Venda de álcool para o Japão pode render US$ 3 bi por ano

O álcool brasileiro vai abastecer carros no Japão, se isso depender dos planos das tradings Coimex e Mitsui. As duas companhias – a primeira, brasileira, e a segunda, japonesa – já criaram uma empresa, chamada CM Bioenergia, para tocar o projeto, que depende apenas do aval do governo japonês. A estimativa é de que as exportações proporcionem anualmente US$ 3 bilhões em divisas para o Brasil.

O álcool será utilizado na mistura com gasolina e diesel, em um esforço do Japão para se adequar ao Protocolo de Kyoto e reduzir as emissões de gases poluentes. Pelos cálculos da Mitsui, a demanda japonesa por álcool pode chegar a 12 bilhões de litros por ano, caso sejam aprovadas as misturas na gasolina e no diesel.

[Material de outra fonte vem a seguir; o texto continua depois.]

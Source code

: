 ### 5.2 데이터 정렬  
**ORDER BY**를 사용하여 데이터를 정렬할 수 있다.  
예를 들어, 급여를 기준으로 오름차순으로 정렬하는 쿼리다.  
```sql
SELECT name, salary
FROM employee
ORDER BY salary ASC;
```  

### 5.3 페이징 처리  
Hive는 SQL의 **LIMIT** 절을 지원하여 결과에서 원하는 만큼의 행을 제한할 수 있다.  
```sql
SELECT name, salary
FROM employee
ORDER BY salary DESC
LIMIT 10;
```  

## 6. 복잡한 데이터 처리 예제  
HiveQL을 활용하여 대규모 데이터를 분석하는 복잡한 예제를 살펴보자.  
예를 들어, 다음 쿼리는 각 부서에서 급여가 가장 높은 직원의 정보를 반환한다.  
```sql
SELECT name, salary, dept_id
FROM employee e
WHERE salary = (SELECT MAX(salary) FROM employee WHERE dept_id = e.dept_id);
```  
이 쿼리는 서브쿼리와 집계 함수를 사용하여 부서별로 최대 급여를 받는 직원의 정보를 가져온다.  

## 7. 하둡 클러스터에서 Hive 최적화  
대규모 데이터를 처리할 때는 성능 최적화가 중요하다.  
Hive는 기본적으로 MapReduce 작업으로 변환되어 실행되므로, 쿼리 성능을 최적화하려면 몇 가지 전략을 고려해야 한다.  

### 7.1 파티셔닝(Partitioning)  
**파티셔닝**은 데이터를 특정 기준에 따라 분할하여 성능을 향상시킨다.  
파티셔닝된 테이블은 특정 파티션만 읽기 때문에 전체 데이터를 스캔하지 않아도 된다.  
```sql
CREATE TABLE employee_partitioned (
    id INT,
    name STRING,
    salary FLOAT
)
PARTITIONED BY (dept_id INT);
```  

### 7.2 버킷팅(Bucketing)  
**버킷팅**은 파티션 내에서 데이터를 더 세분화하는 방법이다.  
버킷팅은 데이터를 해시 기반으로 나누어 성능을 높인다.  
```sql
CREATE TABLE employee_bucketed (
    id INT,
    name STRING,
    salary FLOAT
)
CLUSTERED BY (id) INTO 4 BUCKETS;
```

Estudos apontam uma mistura de 10% de álcool anidro na gasolina e 15% no diesel vendido naquele país. No Brasil, o álcool é misturado apenas na gasolina, em uma proporção de 25% do combustível vendido ao consumidor final. O presidente da Coimex, Isaac Popoutchi, acredita que as exportações devem ser iniciadas no ano que vem, ainda em pequenos volumes, para projetos piloto realizados por cidades japonesas.

A exemplo do governo brasileiro, os japoneses se preocupam com a confiabilidade no suprimento e com a volatilidade dos preços do álcool, fortemente influenciado pelo mercado internacional de açúcar. Por isso, a Coimex e a Mistui estão costurando um acordo com os principais produtores brasileiros do combustível para que ampliem seus volumes para atender ao novo mercado.

“É um projeto prioritário para a Mitsui, pois é uma energia renovável, com baixas emissões de poluentes e que, na produção, cria a possibilidade de emissão de certificados de resgate de gás carbônico, que o Japão precisará para cumprir o Protocolo de Kyoto”, diz o presidente da Coimex.

Ou seja, no futuro, a venda de álcool para o Japão poderá criar um mercado paralelo destes certificados, que podem ser emitidos pelos produtores de cana e comprados pelo governo japonês.